Exercise objective:
For every line in the material below that holds "即缺页时", report the line.

________

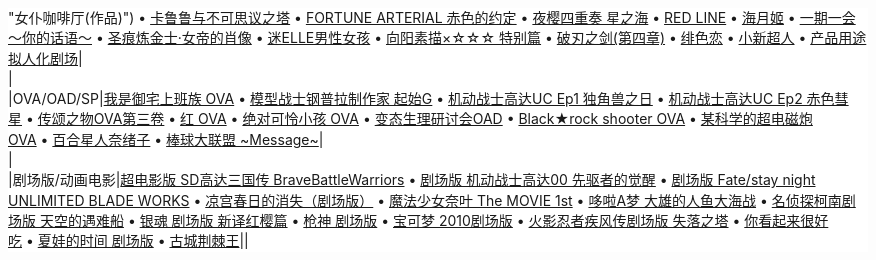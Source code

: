 "女仆咖啡厅(作品)") • [卡鲁鲁与不可思议之塔](https://zh.moegirl.org.cn/index.php?title=%E5%8D%A1%E9%B2%81%E9%B2%81%E4%B8%8E%E4%B8%8D%E5%8F%AF%E6%80%9D%E8%AE%AE%E4%B9%8B%E5%A1%94&action=edit&redlink=1 "卡鲁鲁与不可思议之塔（页面不存在）") • [FORTUNE ARTERIAL 赤色的约定](https://zh.moegirl.org.cn/FORTUNE_ARTERIAL "FORTUNE ARTERIAL") • [夜樱四重奏 星之海](https://zh.moegirl.org.cn/index.php?title=%E5%A4%9C%E6%A8%B1%E5%9B%9B%E9%87%8D%E5%A5%8F_%E6%98%9F%E4%B9%8B%E6%B5%B7&action=edit&redlink=1 "夜樱四重奏 星之海（页面不存在）") • [RED LINE](https://zh.moegirl.org.cn/index.php?title=RED_LINE&action=edit&redlink=1 "RED LINE（页面不存在）") • [海月姬](https://zh.moegirl.org.cn/index.php?title=%E6%B5%B7%E6%9C%88%E5%A7%AC&action=edit&redlink=1 "海月姬（页面不存在）") • [一期一会～你的话语～](https://zh.moegirl.org.cn/%E4%B8%80%E6%9C%9F%E4%B8%80%E4%BC%9A%EF%BD%9E%E4%BD%A0%E7%9A%84%E8%AF%9D%E8%AF%AD%EF%BD%9E "一期一会～你的话语～") • [圣痕炼金士·女帝的肖像](https://zh.moegirl.org.cn/index.php?title=%E5%9C%A3%E7%97%95%E7%82%BC%E9%87%91%E5%A3%AB&action=edit&redlink=1 "圣痕炼金士（页面不存在）") • [迷ELLE男性女孩](https://zh.moegirl.org.cn/index.php?title=%E8%BF%B7ELLE%E7%94%B7%E6%80%A7%E5%A5%B3%E5%AD%A9&action=edit&redlink=1 "迷ELLE男性女孩（页面不存在）") • [向阳素描×☆☆☆ 特别篇](https://zh.moegirl.org.cn/%E5%90%91%E9%98%B3%E7%B4%A0%E6%8F%8F "向阳素描") • [破刃之剑(第四章)](https://zh.moegirl.org.cn/index.php?title=%E7%A0%B4%E5%88%83%E4%B9%8B%E5%89%91&action=edit&redlink=1 "破刃之剑（页面不存在）") • [绯色恋](https://zh.moegirl.org.cn/index.php?title=%E7%BB%AF%E8%89%B2%E6%81%8B&action=edit&redlink=1 "绯色恋（页面不存在）") • [小新超人](https://zh.moegirl.org.cn/%E5%B0%8F%E6%96%B0%E8%B6%85%E4%BA%BA "小新超人") • [产品用途拟人化剧场](https://zh.moegirl.org.cn/index.php?title=%E4%BA%A7%E5%93%81%E7%94%A8%E9%80%94%E6%8B%9F%E4%BA%BA%E5%8C%96%E5%89%A7%E5%9C%BA&action=edit&redlink=1 "产品用途拟人化剧场（页面不存在）")\|<br>\|<br>\|OVA/OAD/SP\|[我是御宅上班族 OVA](https://zh.moegirl.org.cn/index.php?title=%E6%88%91%E6%98%AF%E5%BE%A1%E5%AE%85%E4%B8%8A%E7%8F%AD%E6%97%8F&action=edit&redlink=1 "我是御宅上班族（页面不存在）") • [模型战士钢普拉制作家 起始G](https://zh.moegirl.org.cn/%E6%A8%A1%E5%9E%8B%E6%88%98%E5%A3%AB%E9%92%A2%E6%99%AE%E6%8B%89%E5%88%B6%E4%BD%9C%E5%AE%B6_%E8%B5%B7%E5%A7%8BG "模型战士钢普拉制作家 起始G") • [机动战士高达UC Ep1 独角兽之日](https://zh.moegirl.org.cn/%E6%9C%BA%E5%8A%A8%E6%88%98%E5%A3%AB%E9%AB%98%E8%BE%BEUC "机动战士高达UC") • [机动战士高达UC Ep2 赤色彗星](https://zh.moegirl.org.cn/%E6%9C%BA%E5%8A%A8%E6%88%98%E5%A3%AB%E9%AB%98%E8%BE%BEUC "机动战士高达UC") • [传颂之物OVA第三卷](https://zh.moegirl.org.cn/%E4%BC%A0%E9%A2%82%E4%B9%8B%E7%89%A9 "传颂之物") • [红 OVA](https://zh.moegirl.org.cn/index.php?title=%E7%BA%A2_Kure-nai&action=edit&redlink=1 "红 Kure-nai（页面不存在）") • [绝对可怜小孩 OVA](https://zh.moegirl.org.cn/%E7%BB%9D%E5%AF%B9%E5%8F%AF%E6%80%9C%E5%B0%8F%E5%AD%A9 "绝对可怜小孩") • [变态生理研讨会OAD](https://zh.moegirl.org.cn/%E5%8F%98%E6%80%81%E7%94%9F%E7%90%86%E7%A0%94%E8%AE%A8%E4%BC%9A "变态生理研讨会") • [Black★rock shooter OVA](https://zh.moegirl.org.cn/%E9%BB%91%E5%B2%A9%E5%B0%84%E6%89%8B(%E4%BD%9C%E5%93%81) "黑岩射手(作品)") • [某科学的超电磁炮 OVA](https://zh.moegirl.org.cn/%E6%9F%90%E7%A7%91%E5%AD%A6%E7%9A%84%E8%B6%85%E7%94%B5%E7%A3%81%E7%82%AE "某科学的超电磁炮") • [百合星人奈绪子](https://zh.moegirl.org.cn/%E7%99%BE%E5%90%88%E6%98%9F%E4%BA%BA%E5%A5%88%E7%BB%AA%E5%AD%90 "百合星人奈绪子") • [棒球大联盟 ~Message~](https://zh.moegirl.org.cn/%E6%A3%92%E7%90%83%E5%A4%A7%E8%81%94%E7%9B%9F "棒球大联盟")\|<br>\|<br>\|剧场版/动画电影\|[超电影版 SD高达三国传 BraveBattleWarriors](https://zh.moegirl.org.cn/SD%E9%AB%98%E8%BE%BE%E4%B8%89%E5%9B%BD%E4%BC%A0_BraveBattleWarriors "SD高达三国传 BraveBattleWarriors") • [剧场版 机动战士高达00 先驱者的觉醒](https://zh.moegirl.org.cn/%E5%89%A7%E5%9C%BA%E7%89%88_%E6%9C%BA%E5%8A%A8%E6%88%98%E5%A3%AB%E9%AB%98%E8%BE%BE00_%E5%85%88%E9%A9%B1%E8%80%85%E7%9A%84%E8%A7%89%E9%86%92 "剧场版 机动战士高达00 先驱者的觉醒") • [剧场版 Fate/stay night UNLIMITED BLADE WORKS](https://zh.moegirl.org.cn/%E5%89%A7%E5%9C%BA%E7%89%88_Fate/stay_night_UNLIMITED_BLADE_WORKS "剧场版 Fate/stay night UNLIMITED BLADE WORKS") • [凉宫春日的消失（剧场版）](https://zh.moegirl.org.cn/%E5%87%89%E5%AE%AB%E6%98%A5%E6%97%A5%E7%9A%84%E6%B6%88%E5%A4%B1 "凉宫春日的消失") • [魔法少女奈叶 The MOVIE 1st](https://zh.moegirl.org.cn/%E9%AD%94%E6%B3%95%E5%B0%91%E5%A5%B3%E5%A5%88%E5%8F%B6%E7%B3%BB%E5%88%97 "魔法少女奈叶系列") • [哆啦A梦 大雄的人鱼大海战](https://zh.moegirl.org.cn/%E5%93%86%E5%95%A6A%E6%A2%A6_%E5%A4%A7%E9%9B%84%E7%9A%84%E4%BA%BA%E9%B1%BC%E5%A4%A7%E6%B5%B7%E6%88%98 "哆啦A梦 大雄的人鱼大海战") • [名侦探柯南剧场版 天空的遇难船](https://zh.moegirl.org.cn/%E5%90%8D%E4%BE%A6%E6%8E%A2%E6%9F%AF%E5%8D%97_%E5%A4%A9%E7%A9%BA%E7%9A%84%E9%81%87%E9%9A%BE%E8%88%B9 "名侦探柯南 天空的遇难船") • [银魂 剧场版 新译红樱篇](https://zh.moegirl.org.cn/%E9%93%B6%E9%AD%82 "银魂") • [枪神 剧场版](https://zh.moegirl.org.cn/%E6%9E%AA%E7%A5%9E "枪神") • [宝可梦 2010剧场版](https://zh.moegirl.org.cn/%E5%AE%9D%E5%8F%AF%E6%A2%A6%E7%B3%BB%E5%88%97 "宝可梦系列") • [火影忍者疾风传剧场版 失落之塔](https://zh.moegirl.org.cn/%E7%81%AB%E5%BD%B1%E5%BF%8D%E8%80%85%E7%96%BE%E9%A3%8E%E4%BC%A0%E5%89%A7%E5%9C%BA%E7%89%88_%E5%A4%B1%E8%90%BD%E4%B9%8B%E5%A1%94 "火影忍者疾风传剧场版 失落之塔") • [你看起来很好吃](https://zh.moegirl.org.cn/%E4%BD%A0%E7%9C%8B%E8%B5%B7%E6%9D%A5%E5%BE%88%E5%A5%BD%E5%90%83 "你看起来很好吃") • [夏娃的时间 剧场版](https://zh.moegirl.org.cn/%E5%A4%8F%E5%A8%83%E7%9A%84%E6%97%B6%E9%97%B4 "夏娃的时间") • [古城荆棘王](https://zh.moegirl.org.cn/index.php?title=%E5%8F%A4%E5%9F%8E%E8%8D%86%E6%A3%98%E7%8E%8B&action=edit&redlink=1 "古城荆棘王（页面不存在）")\||
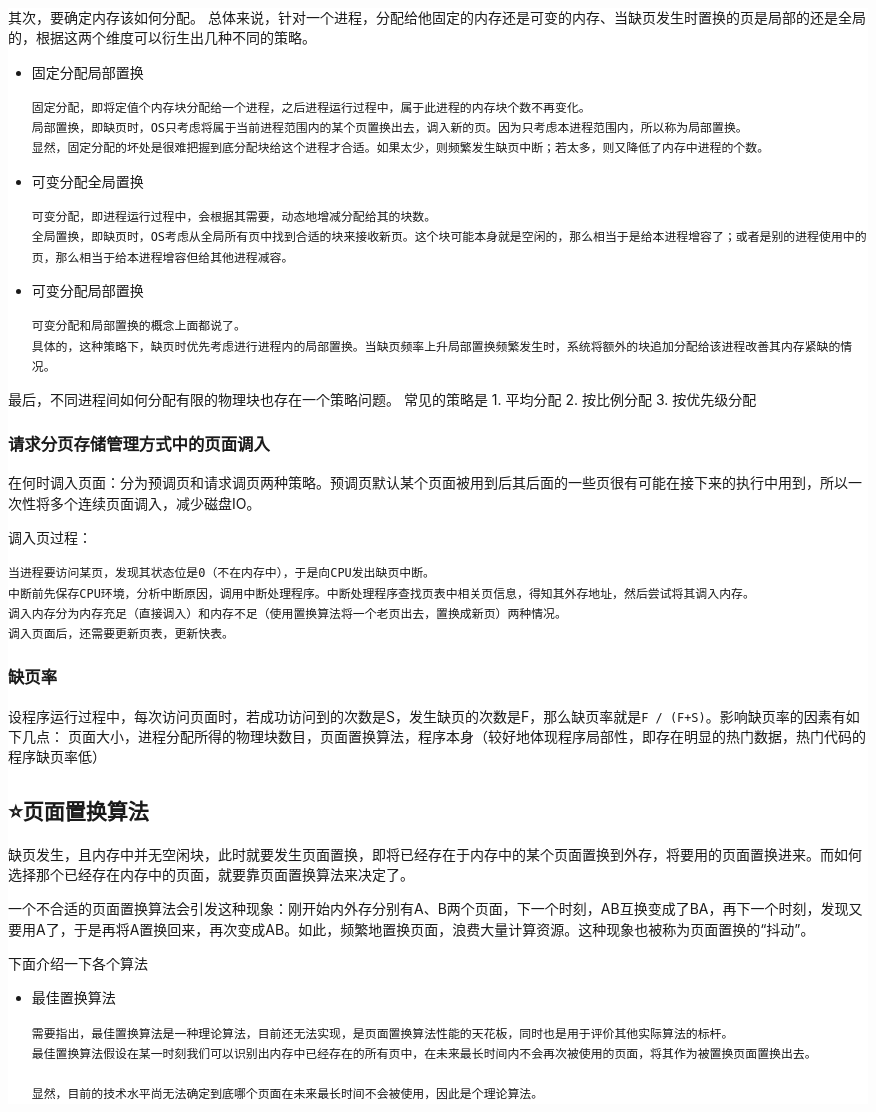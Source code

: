 其次，要确定内存该如何分配。
总体来说，针对一个进程，分配给他固定的内存还是可变的内存、当缺页发生时置换的页是局部的还是全局的，根据这两个维度可以衍生出几种不同的策略。

- 固定分配局部置换

  ```
  固定分配，即将定值个内存块分配给一个进程，之后进程运行过程中，属于此进程的内存块个数不再变化。
  局部置换，即缺页时，OS只考虑将属于当前进程范围内的某个页置换出去，调入新的页。因为只考虑本进程范围内，所以称为局部置换。
  显然，固定分配的坏处是很难把握到底分配块给这个进程才合适。如果太少，则频繁发生缺页中断；若太多，则又降低了内存中进程的个数。
  ```

- 可变分配全局置换

  ```
  可变分配，即进程运行过程中，会根据其需要，动态地增减分配给其的块数。
  全局置换，即缺页时，OS考虑从全局所有页中找到合适的块来接收新页。这个块可能本身就是空闲的，那么相当于是给本进程增容了；或者是别的进程使用中的页，那么相当于给本进程增容但给其他进程减容。
  ```

- 可变分配局部置换

  ```
  可变分配和局部置换的概念上面都说了。
  具体的，这种策略下，缺页时优先考虑进行进程内的局部置换。当缺页频率上升局部置换频繁发生时，系统将额外的块追加分配给该进程改善其内存紧缺的情况。
  ```

最后，不同进程间如何分配有限的物理块也存在一个策略问题。
常见的策略是 1. 平均分配  2. 按比例分配  3. 按优先级分配

### 请求分页存储管理方式中的页面调入

在何时调入页面：分为预调页和请求调页两种策略。预调页默认某个页面被用到后其后面的一些页很有可能在接下来的执行中用到，所以一次性将多个连续页面调入，减少磁盘IO。

调入页过程：

```
当进程要访问某页，发现其状态位是0（不在内存中），于是向CPU发出缺页中断。
中断前先保存CPU环境，分析中断原因，调用中断处理程序。中断处理程序查找页表中相关页信息，得知其外存地址，然后尝试将其调入内存。
调入内存分为内存充足（直接调入）和内存不足（使用置换算法将一个老页出去，置换成新页）两种情况。
调入页面后，还需要更新页表，更新快表。
```

### 缺页率

设程序运行过程中，每次访问页面时，若成功访问到的次数是S，发生缺页的次数是F，那么缺页率就是`F / (F+S)`。影响缺页率的因素有如下几点：
页面大小，进程分配所得的物理块数目，页面置换算法，程序本身（较好地体现程序局部性，即存在明显的热门数据，热门代码的程序缺页率低）

## ⭐️页面置换算法

缺页发生，且内存中并无空闲块，此时就要发生页面置换，即将已经存在于内存中的某个页面置换到外存，将要用的页面置换进来。而如何选择那个已经存在内存中的页面，就要靠页面置换算法来决定了。

一个不合适的页面置换算法会引发这种现象：刚开始内外存分别有A、B两个页面，下一个时刻，AB互换变成了BA，再下一个时刻，发现又要用A了，于是再将A置换回来，再次变成AB。如此，频繁地置换页面，浪费大量计算资源。这种现象也被称为页面置换的“抖动”。

下面介绍一下各个算法

- 最佳置换算法

  ```
  需要指出，最佳置换算法是一种理论算法，目前还无法实现，是页面置换算法性能的天花板，同时也是用于评价其他实际算法的标杆。
  最佳置换算法假设在某一时刻我们可以识别出内存中已经存在的所有页中，在未来最长时间内不会再次被使用的页面，将其作为被置换页面置换出去。
  
  显然，目前的技术水平尚无法确定到底哪个页面在未来最长时间不会被使用，因此是个理论算法。
  ```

________

Finished exercise:
  局部置换，即缺页时，OS只考虑将属于当前进程范围内的某个页置换出去，调入新的页。因为只考虑本进程范围内，所以称为局部置换。
  全局置换，即缺页时，OS考虑从全局所有页中找到合适的块来接收新页。这个块可能本身就是空闲的，那么相当于是给本进程增容了；或者是别的进程使用中的页，那么相当于给本进程增容但给其他进程减容。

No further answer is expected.